Task brief: Would you write out all of the records that follow, exactly as they stand?

BEGIN Records supplied

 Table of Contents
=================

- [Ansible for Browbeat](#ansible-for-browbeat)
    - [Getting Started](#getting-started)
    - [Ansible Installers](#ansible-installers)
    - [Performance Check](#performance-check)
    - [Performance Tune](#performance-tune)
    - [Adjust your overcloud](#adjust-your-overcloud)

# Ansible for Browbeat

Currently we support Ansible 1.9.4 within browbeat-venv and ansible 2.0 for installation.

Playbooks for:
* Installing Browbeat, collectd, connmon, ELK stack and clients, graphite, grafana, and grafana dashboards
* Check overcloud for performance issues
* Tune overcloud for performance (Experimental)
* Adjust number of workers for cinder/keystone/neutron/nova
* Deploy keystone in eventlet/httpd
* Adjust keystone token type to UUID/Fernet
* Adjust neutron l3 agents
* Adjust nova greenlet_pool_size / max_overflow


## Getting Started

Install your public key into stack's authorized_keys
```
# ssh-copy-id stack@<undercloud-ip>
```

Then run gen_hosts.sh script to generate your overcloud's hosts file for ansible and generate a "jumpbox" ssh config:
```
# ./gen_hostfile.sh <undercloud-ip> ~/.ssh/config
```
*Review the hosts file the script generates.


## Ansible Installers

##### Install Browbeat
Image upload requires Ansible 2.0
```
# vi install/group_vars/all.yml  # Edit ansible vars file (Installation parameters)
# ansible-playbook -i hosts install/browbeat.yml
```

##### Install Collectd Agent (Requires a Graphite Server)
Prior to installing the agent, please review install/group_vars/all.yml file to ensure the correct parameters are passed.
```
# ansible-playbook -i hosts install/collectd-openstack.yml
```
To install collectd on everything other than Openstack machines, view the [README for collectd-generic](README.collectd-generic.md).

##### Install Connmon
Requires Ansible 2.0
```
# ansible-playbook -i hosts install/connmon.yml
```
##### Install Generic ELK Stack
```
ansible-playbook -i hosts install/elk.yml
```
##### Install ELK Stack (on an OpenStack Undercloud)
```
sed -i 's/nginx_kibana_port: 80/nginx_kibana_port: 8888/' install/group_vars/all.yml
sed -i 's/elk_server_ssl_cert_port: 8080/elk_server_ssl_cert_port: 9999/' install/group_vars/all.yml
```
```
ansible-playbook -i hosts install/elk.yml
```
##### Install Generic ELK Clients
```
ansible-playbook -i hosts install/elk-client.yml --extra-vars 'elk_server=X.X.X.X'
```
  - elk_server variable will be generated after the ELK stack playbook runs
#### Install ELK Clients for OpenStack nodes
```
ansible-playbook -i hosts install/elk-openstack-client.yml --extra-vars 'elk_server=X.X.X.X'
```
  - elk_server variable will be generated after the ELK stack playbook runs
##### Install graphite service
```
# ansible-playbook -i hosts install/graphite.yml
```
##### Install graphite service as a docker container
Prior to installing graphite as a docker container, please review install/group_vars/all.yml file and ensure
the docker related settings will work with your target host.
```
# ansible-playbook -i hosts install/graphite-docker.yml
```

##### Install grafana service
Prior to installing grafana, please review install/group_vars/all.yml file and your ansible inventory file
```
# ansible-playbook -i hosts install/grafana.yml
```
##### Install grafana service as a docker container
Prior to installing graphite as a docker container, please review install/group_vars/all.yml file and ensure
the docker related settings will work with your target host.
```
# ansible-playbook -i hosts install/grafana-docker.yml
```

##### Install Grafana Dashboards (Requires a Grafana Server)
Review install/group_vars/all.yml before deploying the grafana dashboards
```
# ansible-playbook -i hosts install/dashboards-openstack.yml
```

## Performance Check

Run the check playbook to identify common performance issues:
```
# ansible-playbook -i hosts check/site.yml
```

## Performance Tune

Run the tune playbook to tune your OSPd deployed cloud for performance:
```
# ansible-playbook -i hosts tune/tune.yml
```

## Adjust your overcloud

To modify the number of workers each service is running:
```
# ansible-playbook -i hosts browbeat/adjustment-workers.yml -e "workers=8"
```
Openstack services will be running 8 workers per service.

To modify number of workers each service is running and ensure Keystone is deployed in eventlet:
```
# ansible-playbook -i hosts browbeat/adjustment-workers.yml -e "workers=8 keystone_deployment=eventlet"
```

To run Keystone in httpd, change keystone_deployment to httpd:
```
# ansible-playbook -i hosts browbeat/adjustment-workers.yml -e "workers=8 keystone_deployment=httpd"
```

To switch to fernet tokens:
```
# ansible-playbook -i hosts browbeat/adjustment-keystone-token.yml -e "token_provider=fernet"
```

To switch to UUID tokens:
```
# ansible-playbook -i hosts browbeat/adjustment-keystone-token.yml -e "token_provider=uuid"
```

END Records supplied

Completed exercise:
 Table of Contents
=================

- [Ansible for Browbeat](#ansible-for-browbeat)
    - [Getting Started](#getting-started)
    - [Ansible Installers](#ansible-installers)
    - [Performance Check](#performance-check)
    - [Performance Tune](#performance-tune)
    - [Adjust your overcloud](#adjust-your-overcloud)

# Ansible for Browbeat

Currently we support Ansible 1.9.4 within browbeat-venv and ansible 2.0 for installation.

Playbooks for:
* Installing Browbeat, collectd, connmon, ELK stack and clients, graphite, grafana, and grafana dashboards
* Check overcloud for performance issues
* Tune overcloud for performance (Experimental)
* Adjust number of workers for cinder/keystone/neutron/nova
* Deploy keystone in eventlet/httpd
* Adjust keystone token type to UUID/Fernet
* Adjust neutron l3 agents
* Adjust nova greenlet_pool_size / max_overflow


## Getting Started

Install your public key into stack's authorized_keys
```
# ssh-copy-id stack@<undercloud-ip>
```

Then run gen_hosts.sh script to generate your overcloud's hosts file for ansible and generate a "jumpbox" ssh config:
```
# ./gen_hostfile.sh <undercloud-ip> ~/.ssh/config
```
*Review the hosts file the script generates.


## Ansible Installers

##### Install Browbeat
Image upload requires Ansible 2.0
```
# vi install/group_vars/all.yml  # Edit ansible vars file (Installation parameters)
# ansible-playbook -i hosts install/browbeat.yml
```

##### Install Collectd Agent (Requires a Graphite Server)
Prior to installing the agent, please review install/group_vars/all.yml file to ensure the correct parameters are passed.
```
# ansible-playbook -i hosts install/collectd-openstack.yml
```
To install collectd on everything other than Openstack machines, view the [README for collectd-generic](README.collectd-generic.md).

##### Install Connmon
Requires Ansible 2.0
```
# ansible-playbook -i hosts install/connmon.yml
```
##### Install Generic ELK Stack
```
ansible-playbook -i hosts install/elk.yml
```
##### Install ELK Stack (on an OpenStack Undercloud)
```
sed -i 's/nginx_kibana_port: 80/nginx_kibana_port: 8888/' install/group_vars/all.yml
sed -i 's/elk_server_ssl_cert_port: 8080/elk_server_ssl_cert_port: 9999/' install/group_vars/all.yml
```
```
ansible-playbook -i hosts install/elk.yml
```
##### Install Generic ELK Clients
```
ansible-playbook -i hosts install/elk-client.yml --extra-vars 'elk_server=X.X.X.X'
```
  - elk_server variable will be generated after the ELK stack playbook runs
#### Install ELK Clients for OpenStack nodes
```
ansible-playbook -i hosts install/elk-openstack-client.yml --extra-vars 'elk_server=X.X.X.X'
```
  - elk_server variable will be generated after the ELK stack playbook runs
##### Install graphite service
```
# ansible-playbook -i hosts install/graphite.yml
```
##### Install graphite service as a docker container
Prior to installing graphite as a docker container, please review install/group_vars/all.yml file and ensure
the docker related settings will work with your target host.
```
# ansible-playbook -i hosts install/graphite-docker.yml
```

##### Install grafana service
Prior to installing grafana, please review install/group_vars/all.yml file and your ansible inventory file
```
# ansible-playbook -i hosts install/grafana.yml
```
##### Install grafana service as a docker container
Prior to installing graphite as a docker container, please review install/group_vars/all.yml file and ensure
the docker related settings will work with your target host.
```
# ansible-playbook -i hosts install/grafana-docker.yml
```

##### Install Grafana Dashboards (Requires a Grafana Server)
Review install/group_vars/all.yml before deploying the grafana dashboards
```
# ansible-playbook -i hosts install/dashboards-openstack.yml
```

## Performance Check

Run the check playbook to identify common performance issues:
```
# ansible-playbook -i hosts check/site.yml
```

## Performance Tune

Run the tune playbook to tune your OSPd deployed cloud for performance:
```
# ansible-playbook -i hosts tune/tune.yml
```

## Adjust your overcloud

To modify the number of workers each service is running:
```
# ansible-playbook -i hosts browbeat/adjustment-workers.yml -e "workers=8"
```
Openstack services will be running 8 workers per service.

To modify number of workers each service is running and ensure Keystone is deployed in eventlet:
```
# ansible-playbook -i hosts browbeat/adjustment-workers.yml -e "workers=8 keystone_deployment=eventlet"
```

To run Keystone in httpd, change keystone_deployment to httpd:
```
# ansible-playbook -i hosts browbeat/adjustment-workers.yml -e "workers=8 keystone_deployment=httpd"
```

To switch to fernet tokens:
```
# ansible-playbook -i hosts browbeat/adjustment-keystone-token.yml -e "token_provider=fernet"
```

To switch to UUID tokens:
```
# ansible-playbook -i hosts browbeat/adjustment-keystone-token.yml -e "token_provider=uuid"
```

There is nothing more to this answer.